### THE PROBLEM
Nothing but the lines from the one containing "## Available Models" through the one containing "General purpose AI", both included, should be given again, each exactly as written below.

*** DATA FOR PROCESSING Section Begins ***

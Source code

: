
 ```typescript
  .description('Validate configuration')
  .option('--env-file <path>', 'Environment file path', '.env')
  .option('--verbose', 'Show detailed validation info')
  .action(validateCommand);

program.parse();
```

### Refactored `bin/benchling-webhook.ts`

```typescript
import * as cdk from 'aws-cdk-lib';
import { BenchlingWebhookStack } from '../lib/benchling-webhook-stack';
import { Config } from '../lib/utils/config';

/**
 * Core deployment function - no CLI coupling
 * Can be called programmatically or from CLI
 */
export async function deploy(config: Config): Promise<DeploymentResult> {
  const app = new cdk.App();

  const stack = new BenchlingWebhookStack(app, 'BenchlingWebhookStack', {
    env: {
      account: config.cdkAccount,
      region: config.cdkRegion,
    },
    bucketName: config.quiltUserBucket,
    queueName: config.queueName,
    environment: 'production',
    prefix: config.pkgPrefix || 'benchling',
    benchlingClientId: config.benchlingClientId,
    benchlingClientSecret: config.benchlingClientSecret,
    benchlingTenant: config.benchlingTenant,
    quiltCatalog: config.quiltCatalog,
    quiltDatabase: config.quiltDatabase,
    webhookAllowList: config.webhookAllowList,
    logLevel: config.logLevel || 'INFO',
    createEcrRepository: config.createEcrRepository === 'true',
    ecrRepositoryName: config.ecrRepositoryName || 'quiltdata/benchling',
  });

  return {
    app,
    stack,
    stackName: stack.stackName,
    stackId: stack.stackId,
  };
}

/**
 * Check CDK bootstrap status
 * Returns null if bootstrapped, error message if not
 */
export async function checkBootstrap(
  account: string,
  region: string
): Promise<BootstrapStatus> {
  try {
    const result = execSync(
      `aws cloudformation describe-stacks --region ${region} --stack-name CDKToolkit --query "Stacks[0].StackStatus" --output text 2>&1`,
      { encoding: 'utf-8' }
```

*** DATA FOR PROCESSING Section Ends ***
*** DATA FOR PROCESSING Section Begins ***

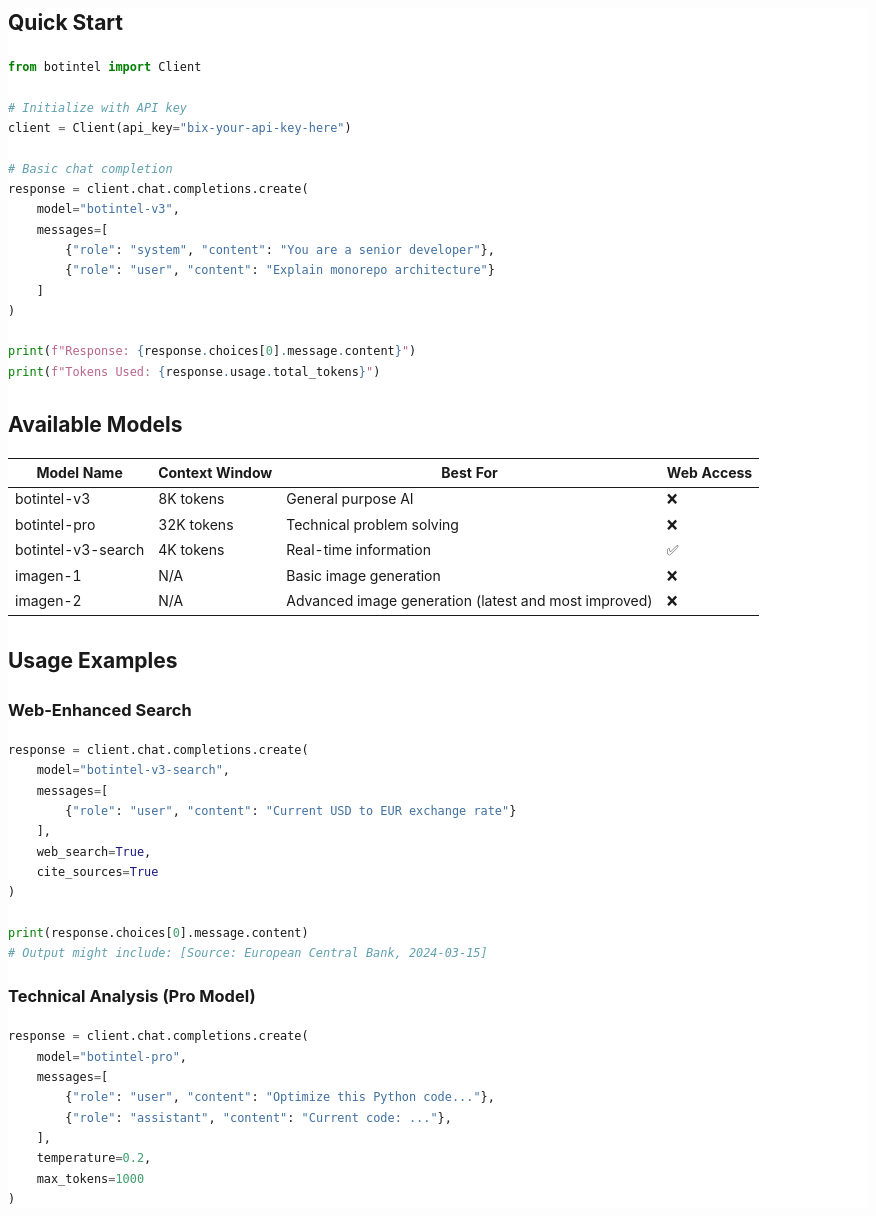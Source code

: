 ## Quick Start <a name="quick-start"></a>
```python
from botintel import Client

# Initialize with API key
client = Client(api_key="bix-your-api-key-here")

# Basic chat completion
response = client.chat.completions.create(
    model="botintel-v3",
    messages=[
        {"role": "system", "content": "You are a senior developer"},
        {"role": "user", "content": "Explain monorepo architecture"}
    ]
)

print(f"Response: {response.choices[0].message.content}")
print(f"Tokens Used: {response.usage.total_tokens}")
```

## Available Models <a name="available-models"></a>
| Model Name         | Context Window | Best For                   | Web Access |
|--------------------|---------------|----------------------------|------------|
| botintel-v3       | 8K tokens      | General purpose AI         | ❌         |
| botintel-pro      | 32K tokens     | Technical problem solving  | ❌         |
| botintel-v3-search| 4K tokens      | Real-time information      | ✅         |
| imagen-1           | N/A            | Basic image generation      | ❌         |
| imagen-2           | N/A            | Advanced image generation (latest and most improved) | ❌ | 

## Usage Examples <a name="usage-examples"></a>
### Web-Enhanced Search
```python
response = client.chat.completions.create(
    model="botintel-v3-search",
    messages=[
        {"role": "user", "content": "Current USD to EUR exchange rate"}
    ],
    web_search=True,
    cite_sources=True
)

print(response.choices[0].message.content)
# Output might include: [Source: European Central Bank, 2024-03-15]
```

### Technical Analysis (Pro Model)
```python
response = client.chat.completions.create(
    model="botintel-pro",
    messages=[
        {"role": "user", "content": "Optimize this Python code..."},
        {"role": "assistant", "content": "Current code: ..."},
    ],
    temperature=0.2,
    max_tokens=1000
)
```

*** DATA FOR PROCESSING Section Ends ***

### FINISHED EXERCISE
## Available Models <a name="available-models"></a>
| Model Name         | Context Window | Best For                   | Web Access |
|--------------------|---------------|----------------------------|------------|
| botintel-v3       | 8K tokens      | General purpose AI         | ❌         |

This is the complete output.